Religion : au cœur des débats de société
Pendant l'été 1994, une étudiante en doctorat effectue un séjour aux États-Unis. Ses recherches l'amènent à fréquenter la Divinity School de l'université Yale (Connecticut). Elle découvre un lieu où des confessions très diverses coexistent pacifiquement. Tout au long de la journée, l'unique chapelle sert à différentes célébrations, mêlant les styles et les rites ; exemple réussi de « tolérance appliquée ».
Personne n'en parle : comme les couples heureux, la pratique religieuse paisible n'a pas d'histoire. Il faut cependant noter l'existence de milliers d'endroits semblables où le vécu religieux s'effectue de façon sereine pour ne pas confondre les événements religieux et la vie religieuse elle-même. Les premiers semblent indiquer, de façon dominante, un processus de radicalisation, la seconde montre, grâce notamment aux sondages, que la sécularisation s'accentue en France et en Occident.
Pourtant, cela n'est pas niable, le religieux se trouve aujourd'hui au cœur de débats et de conflits de société. Les prises de position et les actions de personnalités et de groupements antimodernistes contribuent au développement des antagonismes. Inversement, des passions et des contestations qui s'exprimaient auparavant sur le mode du politique se sont portées dans le champ religieux. Comment discerner alors causes et conséquences dans un temps où la fin des deux blocs, loin de résoudre les problèmes et les tensions, leur a donné une nouvelle dimension ?

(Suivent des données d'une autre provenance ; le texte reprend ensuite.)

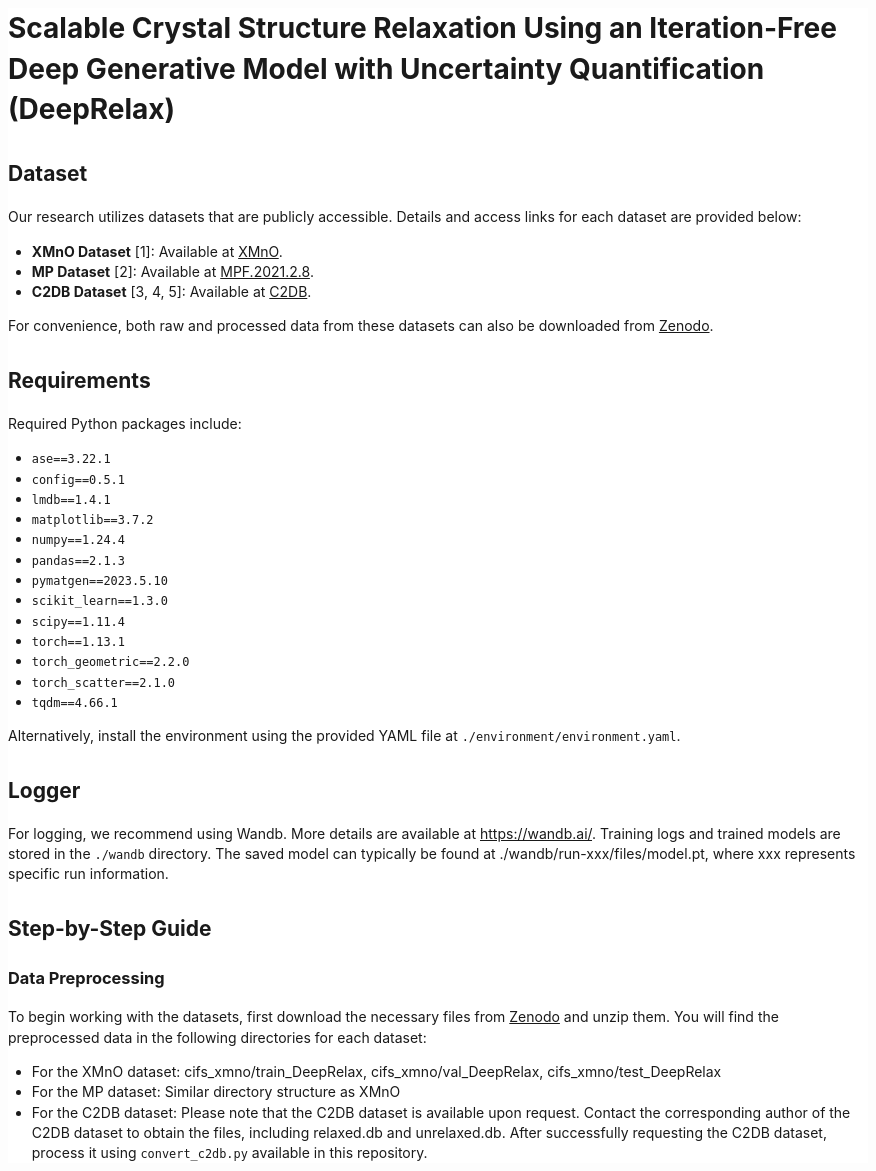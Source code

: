 # Scalable Crystal Structure Relaxation Using an Iteration-Free Deep Generative Model with Uncertainty Quantification (DeepRelax)

## Dataset
Our research utilizes datasets that are publicly accessible. Details and access links for each dataset are provided below:
- **XMnO Dataset** [1]: Available at [XMnO](https://zenodo.org/records/8081655).
- **MP Dataset** [2]: Available at [MPF.2021.2.8](https://figshare.com/articles/dataset/MPF_2021_2_8/19470599).
- **C2DB Dataset** [3, 4, 5]: Available at [C2DB](https://cmr.fysik.dtu.dk/c2db/c2db.html).

For convenience, both raw and processed data from these datasets can also be downloaded from [Zenodo](https://zenodo.org/records/10899768). 

## Requirements
Required Python packages include:  
- `ase==3.22.1`
- `config==0.5.1`
- `lmdb==1.4.1`
- `matplotlib==3.7.2`
- `numpy==1.24.4`
- `pandas==2.1.3`
- `pymatgen==2023.5.10`
- `scikit_learn==1.3.0`
- `scipy==1.11.4`
- `torch==1.13.1`
- `torch_geometric==2.2.0`
- `torch_scatter==2.1.0`
- `tqdm==4.66.1`

Alternatively, install the environment using the provided YAML file at `./environment/environment.yaml`.

## Logger
For logging, we recommend using Wandb. More details are available at https://wandb.ai/. Training logs and trained models are stored in the `./wandb` directory. The saved model can typically be found at ./wandb/run-xxx/files/model.pt, where xxx represents specific run information.

## Step-by-Step Guide

### Data Preprocessing
To begin working with the datasets, first download the necessary files from [Zenodo](https://zenodo.org/records/10899768) and unzip them. You will find the preprocessed data in the following directories for each dataset:

- For the XMnO dataset: cifs_xmno/train_DeepRelax, cifs_xmno/val_DeepRelax, cifs_xmno/test_DeepRelax
- For the MP dataset: Similar directory structure as XMnO
- For the C2DB dataset: Please note that the C2DB dataset is available upon request. Contact the corresponding author of the C2DB dataset to obtain the files, including relaxed.db and unrelaxed.db. After successfully requesting the C2DB dataset, process it using `convert_c2db.py` available in this repository.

Le débat au sein du christianisme : ordination des femmes, familles
En nommant 30 nouveaux cardinaux, fin octobre, Jean-Paul II a voulu accentuer l'internationalisation du Sacré Collège, dont les nouveaux membres proviennent de 24 pays différents. La promotion des archevêques de Sarajevo, Prague, Minsk, Hanoi, La Havane et du patriarche des maronites a été particulièrement remarquée. Notons la présence de deux Français : Mgr Pierre Eyt, archevêque de Bordeaux, et le théologien Yves Congar, un des pères de Vatican II. Malgré ce souci d'ouverture et de mondialisation, Jean-Paul II se heurte toujours à de profondes divergences qui entravent le rapprochement des Églises chrétiennes. Les oppositions traversent d'ailleurs le champ religieux lui-même. Des changements en cours amènent toujours résistances et raidissements. Cette année, l'Église d'Angleterre a admis au sacerdoce plus de 1 300 femmes, augmentant ainsi son clergé de 12 %. Environ 200 prêtres opposés à ces ordinations ont démissionné de leur poste. Ce n'est pas le « schisme » attendu par certains. Cependant, un mouvement d'une telle ampleur contribue à la transformation des rapports entre clercs et laïcs. Les femmes qui viennent d'être ordonnées ont l'habitude de travailler en « réseaux » et 40 % d'entre elles, contre 10 % de leurs collègues masculins, exercent une autre activité professionnelle.
Rejoignant la pratique d'autres Églises issues de la Réforme, l'Église d'Angleterre s'éloigne donc de la conception romaine de la nature du sacerdoce. Au sein même du catholicisme, des voix prônent une évolution analogue : ainsi, les deux tiers des catholiques américains souhaitent l'accès des femmes à la prêtrise. Dans plusieurs pays, le rôle croissant des femmes dans la société et la raréfaction du clergé amènent des femmes à présider des ADAP (Assemblées dominicales en l'absence de prêtres). Dans ce contexte, le pape Jean-Paul II a affirmé que, malgré l'égale « dignité » des hommes et des femmes, « l'Église (catholique) n'a, en aucune manière, le pouvoir de conférer l'ordination sacerdotale à des femmes et que cette position doit être définitivement tenue par tous les fidèles de l'Église. »
Selon certains catholiques, tel Mgr Vogel, évêque de Bâle, le débat n'est pas clos pour autant. Une distorsion risque pourtant de s'accentuer, dans un avenir prévisible, entre des situations de fait, où des femmes feront partie de l'Église enseignante, et les refus officiels. C'est déjà ce que l'on constate, par exemple pour la contraception. Un pays comme l'Italie, où l'appartenance catholique est prédominante, possède un des taux de fécondité les plus bas d'Europe. Pourtant, le pape vient de réitérer l'opposition du magistère aux moyens « non naturels » de contraception – pilule, préservatif – dans sa « Lettre aux familles ».